● REQUIRED WORK
Could you please retype all of the entries exactly as they appear?

● EXTRACTED INFORMATION
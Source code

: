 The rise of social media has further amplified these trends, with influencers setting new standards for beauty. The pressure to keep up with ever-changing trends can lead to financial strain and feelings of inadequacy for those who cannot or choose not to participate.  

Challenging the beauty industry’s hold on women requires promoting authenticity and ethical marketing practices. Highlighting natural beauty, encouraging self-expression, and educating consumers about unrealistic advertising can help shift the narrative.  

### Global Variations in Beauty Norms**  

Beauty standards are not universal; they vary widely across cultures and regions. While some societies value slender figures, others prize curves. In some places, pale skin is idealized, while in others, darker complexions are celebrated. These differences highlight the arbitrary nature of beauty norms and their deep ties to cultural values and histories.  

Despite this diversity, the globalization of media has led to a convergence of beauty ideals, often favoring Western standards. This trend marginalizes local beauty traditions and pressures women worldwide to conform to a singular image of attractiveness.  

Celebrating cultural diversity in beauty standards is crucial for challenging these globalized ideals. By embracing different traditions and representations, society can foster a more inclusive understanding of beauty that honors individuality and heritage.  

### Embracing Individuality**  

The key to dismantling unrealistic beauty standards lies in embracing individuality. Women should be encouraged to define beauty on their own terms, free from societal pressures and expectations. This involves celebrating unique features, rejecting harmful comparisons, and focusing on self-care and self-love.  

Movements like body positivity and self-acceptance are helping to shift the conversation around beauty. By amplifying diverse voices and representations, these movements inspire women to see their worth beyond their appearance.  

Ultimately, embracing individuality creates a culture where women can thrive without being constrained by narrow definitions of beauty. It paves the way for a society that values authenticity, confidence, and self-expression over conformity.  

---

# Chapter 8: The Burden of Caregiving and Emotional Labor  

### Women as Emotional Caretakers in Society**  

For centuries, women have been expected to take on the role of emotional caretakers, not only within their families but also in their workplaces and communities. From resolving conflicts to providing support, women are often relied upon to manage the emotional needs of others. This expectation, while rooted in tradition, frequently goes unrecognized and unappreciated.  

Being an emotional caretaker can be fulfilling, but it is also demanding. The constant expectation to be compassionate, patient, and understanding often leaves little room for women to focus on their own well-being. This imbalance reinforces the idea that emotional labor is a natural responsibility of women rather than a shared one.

● ANSWER SECTION
Source code

: The rise of social media has further amplified these trends, with influencers setting new standards for beauty. The pressure to keep up with ever-changing trends can lead to financial strain and feelings of inadequacy for those who cannot or choose not to participate.  

Challenging the beauty industry’s hold on women requires promoting authenticity and ethical marketing practices. Highlighting natural beauty, encouraging self-expression, and educating consumers about unrealistic advertising can help shift the narrative.  

### Global Variations in Beauty Norms**  

Beauty standards are not universal; they vary widely across cultures and regions. While some societies value slender figures, others prize curves. In some places, pale skin is idealized, while in others, darker complexions are celebrated. These differences highlight the arbitrary nature of beauty norms and their deep ties to cultural values and histories.  

Despite this diversity, the globalization of media has led to a convergence of beauty ideals, often favoring Western standards. This trend marginalizes local beauty traditions and pressures women worldwide to conform to a singular image of attractiveness.  

Celebrating cultural diversity in beauty standards is crucial for challenging these globalized ideals. By embracing different traditions and representations, society can foster a more inclusive understanding of beauty that honors individuality and heritage.  

### Embracing Individuality**  

The key to dismantling unrealistic beauty standards lies in embracing individuality. Women should be encouraged to define beauty on their own terms, free from societal pressures and expectations. This involves celebrating unique features, rejecting harmful comparisons, and focusing on self-care and self-love.  

Movements like body positivity and self-acceptance are helping to shift the conversation around beauty. By amplifying diverse voices and representations, these movements inspire women to see their worth beyond their appearance.  

Ultimately, embracing individuality creates a culture where women can thrive without being constrained by narrow definitions of beauty. It paves the way for a society that values authenticity, confidence, and self-expression over conformity.  

---

# Chapter 8: The Burden of Caregiving and Emotional Labor  

### Women as Emotional Caretakers in Society**  

For centuries, women have been expected to take on the role of emotional caretakers, not only within their families but also in their workplaces and communities. From resolving conflicts to providing support, women are often relied upon to manage the emotional needs of others. This expectation, while rooted in tradition, frequently goes unrecognized and unappreciated.  

Being an emotional caretaker can be fulfilling, but it is also demanding. The constant expectation to be compassionate, patient, and understanding often leaves little room for women to focus on their own well-being. This imbalance reinforces the idea that emotional labor is a natural responsibility of women rather than a shared one.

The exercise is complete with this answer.